_TASK BRIEF_
Copy out the lines of the records below, and only those lines, from the one with "编程软件基本都是国外科技公司" through the one with "BCMB model simulated with virtual atom V14", exactly as they appear.

_ENTRIES SHOWN_
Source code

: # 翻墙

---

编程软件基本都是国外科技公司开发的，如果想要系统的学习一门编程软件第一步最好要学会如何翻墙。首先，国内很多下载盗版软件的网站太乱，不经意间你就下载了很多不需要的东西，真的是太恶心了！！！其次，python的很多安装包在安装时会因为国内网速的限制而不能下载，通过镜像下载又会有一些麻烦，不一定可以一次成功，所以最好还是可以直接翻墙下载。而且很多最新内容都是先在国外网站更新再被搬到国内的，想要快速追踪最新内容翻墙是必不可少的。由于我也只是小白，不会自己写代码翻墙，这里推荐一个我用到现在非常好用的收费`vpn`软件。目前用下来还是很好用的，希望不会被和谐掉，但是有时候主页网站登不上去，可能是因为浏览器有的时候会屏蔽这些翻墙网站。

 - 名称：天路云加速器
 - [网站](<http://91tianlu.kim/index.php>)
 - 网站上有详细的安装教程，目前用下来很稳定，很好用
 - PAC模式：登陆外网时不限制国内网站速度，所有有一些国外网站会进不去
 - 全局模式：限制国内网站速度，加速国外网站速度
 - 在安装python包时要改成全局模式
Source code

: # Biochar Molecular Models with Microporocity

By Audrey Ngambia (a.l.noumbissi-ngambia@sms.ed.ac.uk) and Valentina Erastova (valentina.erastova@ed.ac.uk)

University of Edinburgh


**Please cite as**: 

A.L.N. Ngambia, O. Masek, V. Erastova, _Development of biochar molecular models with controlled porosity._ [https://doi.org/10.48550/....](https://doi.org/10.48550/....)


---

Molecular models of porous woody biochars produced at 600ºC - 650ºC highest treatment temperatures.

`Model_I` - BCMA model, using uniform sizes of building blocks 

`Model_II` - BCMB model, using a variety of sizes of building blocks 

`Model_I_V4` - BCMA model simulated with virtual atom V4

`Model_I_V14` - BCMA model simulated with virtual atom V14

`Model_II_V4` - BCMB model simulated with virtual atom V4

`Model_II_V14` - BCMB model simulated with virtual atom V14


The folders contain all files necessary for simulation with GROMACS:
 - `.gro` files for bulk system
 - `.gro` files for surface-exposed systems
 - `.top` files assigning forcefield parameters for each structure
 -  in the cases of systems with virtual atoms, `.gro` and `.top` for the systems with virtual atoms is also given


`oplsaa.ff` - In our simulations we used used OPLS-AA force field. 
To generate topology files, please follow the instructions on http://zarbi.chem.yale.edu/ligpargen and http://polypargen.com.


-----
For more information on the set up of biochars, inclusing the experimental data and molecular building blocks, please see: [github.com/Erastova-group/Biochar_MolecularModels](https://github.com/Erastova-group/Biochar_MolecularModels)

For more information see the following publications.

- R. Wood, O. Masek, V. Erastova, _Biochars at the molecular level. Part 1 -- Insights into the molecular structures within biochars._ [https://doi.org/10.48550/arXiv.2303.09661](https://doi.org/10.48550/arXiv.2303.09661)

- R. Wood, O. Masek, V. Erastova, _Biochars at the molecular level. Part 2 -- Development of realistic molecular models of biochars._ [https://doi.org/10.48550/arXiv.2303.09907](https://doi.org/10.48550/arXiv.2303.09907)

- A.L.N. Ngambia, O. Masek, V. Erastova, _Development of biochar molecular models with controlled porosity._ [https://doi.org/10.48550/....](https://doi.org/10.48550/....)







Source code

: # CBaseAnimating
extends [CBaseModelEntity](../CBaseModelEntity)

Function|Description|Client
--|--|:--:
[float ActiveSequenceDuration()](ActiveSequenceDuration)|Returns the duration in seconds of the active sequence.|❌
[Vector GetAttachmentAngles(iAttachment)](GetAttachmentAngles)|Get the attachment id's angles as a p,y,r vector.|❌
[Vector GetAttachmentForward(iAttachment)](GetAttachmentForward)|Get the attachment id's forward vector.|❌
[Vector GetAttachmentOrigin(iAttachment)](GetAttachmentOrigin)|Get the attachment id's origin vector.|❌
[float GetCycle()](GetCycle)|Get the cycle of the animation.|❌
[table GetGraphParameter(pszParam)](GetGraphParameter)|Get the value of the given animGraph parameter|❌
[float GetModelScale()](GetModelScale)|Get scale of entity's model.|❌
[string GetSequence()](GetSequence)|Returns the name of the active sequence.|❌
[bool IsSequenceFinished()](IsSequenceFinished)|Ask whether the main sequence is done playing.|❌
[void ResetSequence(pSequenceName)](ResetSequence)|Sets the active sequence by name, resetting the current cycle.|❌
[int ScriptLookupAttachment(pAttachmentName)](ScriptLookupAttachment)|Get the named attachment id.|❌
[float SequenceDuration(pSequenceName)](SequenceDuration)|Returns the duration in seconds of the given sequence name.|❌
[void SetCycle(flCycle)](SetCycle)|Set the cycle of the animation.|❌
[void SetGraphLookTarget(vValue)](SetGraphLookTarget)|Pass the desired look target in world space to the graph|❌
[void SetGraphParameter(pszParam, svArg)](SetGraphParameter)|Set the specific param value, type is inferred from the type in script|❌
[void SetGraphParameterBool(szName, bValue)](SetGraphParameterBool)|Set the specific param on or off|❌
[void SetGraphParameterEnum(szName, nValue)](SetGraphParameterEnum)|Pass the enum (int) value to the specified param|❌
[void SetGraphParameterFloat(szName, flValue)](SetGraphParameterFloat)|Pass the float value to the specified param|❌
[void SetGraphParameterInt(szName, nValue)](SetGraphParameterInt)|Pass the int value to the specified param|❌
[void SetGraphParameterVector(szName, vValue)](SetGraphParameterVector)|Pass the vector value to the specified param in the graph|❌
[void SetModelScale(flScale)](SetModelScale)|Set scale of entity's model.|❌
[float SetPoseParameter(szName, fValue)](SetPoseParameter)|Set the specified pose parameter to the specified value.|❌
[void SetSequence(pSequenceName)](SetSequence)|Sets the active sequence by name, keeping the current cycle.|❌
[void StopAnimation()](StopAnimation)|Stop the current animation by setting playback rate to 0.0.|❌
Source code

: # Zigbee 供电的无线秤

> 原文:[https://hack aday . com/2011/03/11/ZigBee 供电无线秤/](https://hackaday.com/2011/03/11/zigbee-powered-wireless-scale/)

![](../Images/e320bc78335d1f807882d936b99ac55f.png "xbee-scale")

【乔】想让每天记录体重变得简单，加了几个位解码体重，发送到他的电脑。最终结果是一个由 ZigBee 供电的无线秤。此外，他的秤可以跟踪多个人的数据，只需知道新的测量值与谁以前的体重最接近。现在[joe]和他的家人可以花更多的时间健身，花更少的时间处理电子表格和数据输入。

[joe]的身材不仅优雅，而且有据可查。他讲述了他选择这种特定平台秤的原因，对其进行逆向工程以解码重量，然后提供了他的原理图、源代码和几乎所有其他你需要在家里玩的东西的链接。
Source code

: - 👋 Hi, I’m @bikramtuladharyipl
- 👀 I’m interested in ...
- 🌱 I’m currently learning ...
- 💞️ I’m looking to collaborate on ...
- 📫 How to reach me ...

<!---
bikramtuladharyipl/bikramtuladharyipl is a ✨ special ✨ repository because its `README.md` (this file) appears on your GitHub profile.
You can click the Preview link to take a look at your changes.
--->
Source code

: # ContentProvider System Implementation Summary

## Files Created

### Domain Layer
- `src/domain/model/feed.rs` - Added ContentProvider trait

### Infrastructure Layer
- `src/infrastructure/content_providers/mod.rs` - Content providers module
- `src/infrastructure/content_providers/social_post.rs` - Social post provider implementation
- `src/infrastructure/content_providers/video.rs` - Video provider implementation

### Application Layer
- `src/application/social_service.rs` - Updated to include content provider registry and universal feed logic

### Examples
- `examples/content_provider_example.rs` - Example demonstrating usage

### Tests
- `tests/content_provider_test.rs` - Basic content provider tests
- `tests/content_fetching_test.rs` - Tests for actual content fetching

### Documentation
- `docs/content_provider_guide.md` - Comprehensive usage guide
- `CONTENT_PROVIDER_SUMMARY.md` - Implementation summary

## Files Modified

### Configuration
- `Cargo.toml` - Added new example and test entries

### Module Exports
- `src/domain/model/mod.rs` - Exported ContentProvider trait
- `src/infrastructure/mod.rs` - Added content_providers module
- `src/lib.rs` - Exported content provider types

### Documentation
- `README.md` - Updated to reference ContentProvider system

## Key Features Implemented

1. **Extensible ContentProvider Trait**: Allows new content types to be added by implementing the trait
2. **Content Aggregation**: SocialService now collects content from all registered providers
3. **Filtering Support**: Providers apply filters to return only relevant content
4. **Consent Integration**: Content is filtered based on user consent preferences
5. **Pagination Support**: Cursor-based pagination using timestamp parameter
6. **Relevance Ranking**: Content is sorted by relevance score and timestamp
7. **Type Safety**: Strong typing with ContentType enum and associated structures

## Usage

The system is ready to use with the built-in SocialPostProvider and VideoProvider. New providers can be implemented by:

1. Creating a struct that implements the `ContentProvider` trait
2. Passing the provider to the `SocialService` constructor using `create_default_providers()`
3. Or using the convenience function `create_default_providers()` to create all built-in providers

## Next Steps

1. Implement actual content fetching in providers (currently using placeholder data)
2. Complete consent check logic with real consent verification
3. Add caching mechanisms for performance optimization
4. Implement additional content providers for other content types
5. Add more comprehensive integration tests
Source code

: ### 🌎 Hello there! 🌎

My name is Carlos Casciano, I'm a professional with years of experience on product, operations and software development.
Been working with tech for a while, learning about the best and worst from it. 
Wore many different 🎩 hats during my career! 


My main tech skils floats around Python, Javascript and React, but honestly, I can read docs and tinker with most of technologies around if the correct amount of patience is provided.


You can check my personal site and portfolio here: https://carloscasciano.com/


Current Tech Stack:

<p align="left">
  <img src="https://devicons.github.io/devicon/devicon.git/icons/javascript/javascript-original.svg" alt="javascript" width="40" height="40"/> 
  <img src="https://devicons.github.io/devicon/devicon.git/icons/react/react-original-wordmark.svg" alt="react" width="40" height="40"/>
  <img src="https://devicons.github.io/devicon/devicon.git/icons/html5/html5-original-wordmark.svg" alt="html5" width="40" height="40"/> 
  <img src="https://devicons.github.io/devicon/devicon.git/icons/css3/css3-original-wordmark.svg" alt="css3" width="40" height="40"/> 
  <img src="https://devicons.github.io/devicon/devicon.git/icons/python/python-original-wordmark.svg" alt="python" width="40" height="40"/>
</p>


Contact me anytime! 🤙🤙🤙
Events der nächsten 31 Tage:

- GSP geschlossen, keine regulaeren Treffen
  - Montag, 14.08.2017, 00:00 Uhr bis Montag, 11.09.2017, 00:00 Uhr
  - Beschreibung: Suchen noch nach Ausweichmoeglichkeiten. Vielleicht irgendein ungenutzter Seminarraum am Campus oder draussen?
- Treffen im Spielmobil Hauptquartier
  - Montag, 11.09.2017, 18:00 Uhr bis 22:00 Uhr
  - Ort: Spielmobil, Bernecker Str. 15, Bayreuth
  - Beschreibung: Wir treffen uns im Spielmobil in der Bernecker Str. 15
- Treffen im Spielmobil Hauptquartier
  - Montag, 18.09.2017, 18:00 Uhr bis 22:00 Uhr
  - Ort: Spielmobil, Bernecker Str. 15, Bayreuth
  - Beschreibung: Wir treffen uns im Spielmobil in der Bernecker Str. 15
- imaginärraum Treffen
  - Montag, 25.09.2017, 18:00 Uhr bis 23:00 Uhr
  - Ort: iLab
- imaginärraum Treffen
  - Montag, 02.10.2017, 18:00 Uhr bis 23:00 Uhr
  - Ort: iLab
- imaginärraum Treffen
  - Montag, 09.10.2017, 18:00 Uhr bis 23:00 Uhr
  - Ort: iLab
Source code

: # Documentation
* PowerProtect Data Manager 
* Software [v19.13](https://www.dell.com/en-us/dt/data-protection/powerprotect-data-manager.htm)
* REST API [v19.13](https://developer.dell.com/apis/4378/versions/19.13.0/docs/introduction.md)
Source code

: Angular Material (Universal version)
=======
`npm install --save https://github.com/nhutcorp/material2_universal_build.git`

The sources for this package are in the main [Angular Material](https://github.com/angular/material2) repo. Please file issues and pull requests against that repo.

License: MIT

_FINAL ANSWER_
编程软件基本都是国外科技公司开发的，如果想要系统的学习一门编程软件第一步最好要学会如何翻墙。首先，国内很多下载盗版软件的网站太乱，不经意间你就下载了很多不需要的东西，真的是太恶心了！！！其次，python的很多安装包在安装时会因为国内网速的限制而不能下载，通过镜像下载又会有一些麻烦，不一定可以一次成功，所以最好还是可以直接翻墙下载。而且很多最新内容都是先在国外网站更新再被搬到国内的，想要快速追踪最新内容翻墙是必不可少的。由于我也只是小白，不会自己写代码翻墙，这里推荐一个我用到现在非常好用的收费`vpn`软件。目前用下来还是很好用的，希望不会被和谐掉，但是有时候主页网站登不上去，可能是因为浏览器有的时候会屏蔽这些翻墙网站。

 - 名称：天路云加速器
 - [网站](<http://91tianlu.kim/index.php>)
 - 网站上有详细的安装教程，目前用下来很稳定，很好用
 - PAC模式：登陆外网时不限制国内网站速度，所有有一些国外网站会进不去
 - 全局模式：限制国内网站速度，加速国外网站速度
 - 在安装python包时要改成全局模式
Source code

: # Biochar Molecular Models with Microporocity

By Audrey Ngambia (a.l.noumbissi-ngambia@sms.ed.ac.uk) and Valentina Erastova (valentina.erastova@ed.ac.uk)

University of Edinburgh


**Please cite as**: 

A.L.N. Ngambia, O. Masek, V. Erastova, _Development of biochar molecular models with controlled porosity._ [https://doi.org/10.48550/....](https://doi.org/10.48550/....)


---

Molecular models of porous woody biochars produced at 600ºC - 650ºC highest treatment temperatures.

`Model_I` - BCMA model, using uniform sizes of building blocks 

`Model_II` - BCMB model, using a variety of sizes of building blocks 

`Model_I_V4` - BCMA model simulated with virtual atom V4

`Model_I_V14` - BCMA model simulated with virtual atom V14

`Model_II_V4` - BCMB model simulated with virtual atom V4

`Model_II_V14` - BCMB model simulated with virtual atom V14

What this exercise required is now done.